Cependant, elle décrit David Vens comme un excellent père. Leur fils se souvient qu'il a appris le drame sur internet, alors qu'il préparait son blocus pour un jury central à Louvain-la-Neuve. Il s'est rendu à Charleroi et il a demandé où était sa petite sœur. "Ma première priorité a été de protéger ma sœur, de la reprendre à la maison", a-t-il déclaré. Aujourd'hui, il prend soin de la petite fille comme un père. La mère du fils de David a constaté une dégradation physique chez Maria qui avait changé depuis le début de sa relation avec David. "Quand j'ai récupéré leur fille, elle était couverte de poux. Il y avait un laisser-aller". La petite fille vit encore chez eux. "Les parents de Maria tenaient à vous remercier", a déclaré Me Mathieu, leur avocat.

Le jeune homme a décrit son père comme "un papa copain" avec lequel il faisait beaucoup d'activités. Il décrit Maria Gonçalves Da Rocha, la victime, comme une femme géniale. "Les problèmes ont commencé quand papa a dû déménager à cause des travaux de Rive gauche. En plus, Maria a perdu son travail".

Un vieil ami de l'accusé l'a décrit comme "aimable" et "honnête". C'est lui qui a accueilli l'accusé chez lui dès sa sortie de prison, après huit mois de détention préventive. "Cela s'est bien passé durant sept mois et demi, mais j'ai voulu récupérer ma vie de vieux célibataire", a déclaré le témoin qui avait limité la consommation d'alcool chez lui. Toutefois, un litige financier serait à l'origine du départ de David.

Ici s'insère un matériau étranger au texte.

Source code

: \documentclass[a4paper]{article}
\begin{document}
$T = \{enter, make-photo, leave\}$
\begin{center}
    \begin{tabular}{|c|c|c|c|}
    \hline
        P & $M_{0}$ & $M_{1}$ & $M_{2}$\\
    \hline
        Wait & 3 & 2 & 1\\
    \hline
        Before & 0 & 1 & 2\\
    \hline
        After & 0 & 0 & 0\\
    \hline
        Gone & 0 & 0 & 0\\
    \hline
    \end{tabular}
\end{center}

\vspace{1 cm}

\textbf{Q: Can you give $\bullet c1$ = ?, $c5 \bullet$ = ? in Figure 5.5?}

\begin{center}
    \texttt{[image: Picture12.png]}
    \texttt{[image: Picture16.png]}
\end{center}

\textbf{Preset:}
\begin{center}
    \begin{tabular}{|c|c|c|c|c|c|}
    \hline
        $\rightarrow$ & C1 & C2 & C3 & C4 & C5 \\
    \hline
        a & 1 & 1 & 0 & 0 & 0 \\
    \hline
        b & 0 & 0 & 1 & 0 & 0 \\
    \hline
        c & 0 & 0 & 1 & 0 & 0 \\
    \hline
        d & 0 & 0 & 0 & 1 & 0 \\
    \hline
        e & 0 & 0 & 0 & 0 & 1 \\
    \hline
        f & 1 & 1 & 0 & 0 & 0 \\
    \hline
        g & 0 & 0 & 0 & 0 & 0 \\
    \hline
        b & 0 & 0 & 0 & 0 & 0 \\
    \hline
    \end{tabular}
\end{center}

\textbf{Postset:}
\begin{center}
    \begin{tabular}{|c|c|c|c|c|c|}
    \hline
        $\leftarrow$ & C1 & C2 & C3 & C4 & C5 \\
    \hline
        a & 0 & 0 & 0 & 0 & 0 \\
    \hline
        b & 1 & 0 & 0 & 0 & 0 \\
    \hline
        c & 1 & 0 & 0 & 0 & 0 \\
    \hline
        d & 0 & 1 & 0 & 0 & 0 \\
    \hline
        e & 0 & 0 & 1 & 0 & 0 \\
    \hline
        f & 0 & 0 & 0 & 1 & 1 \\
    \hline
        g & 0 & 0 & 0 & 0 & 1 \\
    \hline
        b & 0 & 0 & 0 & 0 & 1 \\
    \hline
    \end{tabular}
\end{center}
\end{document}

Le témoin avait invité David et Maria pour son quarantième anniversaire et il a raconté que Maria avait fait une crise d'alcool. "Elle était agressive, elle pleurait", dit-il. Le témoin ajoute que David n'a jamais frappé le premier.

Libéré lors de l'instruction, David Vens a respecté les conditions imposées par la justice dès le début, mais il a lâché du lest au fil des mois, se remettant à consommer de l'alcool. "Il a tendance à banaliser sa consommation car il a grandi dans ce milieu et il a consommé énormément avant les faits. Pour lui, boire un verre de vin, ce n'était pas grand-chose", a déclaré l'assistant de justice.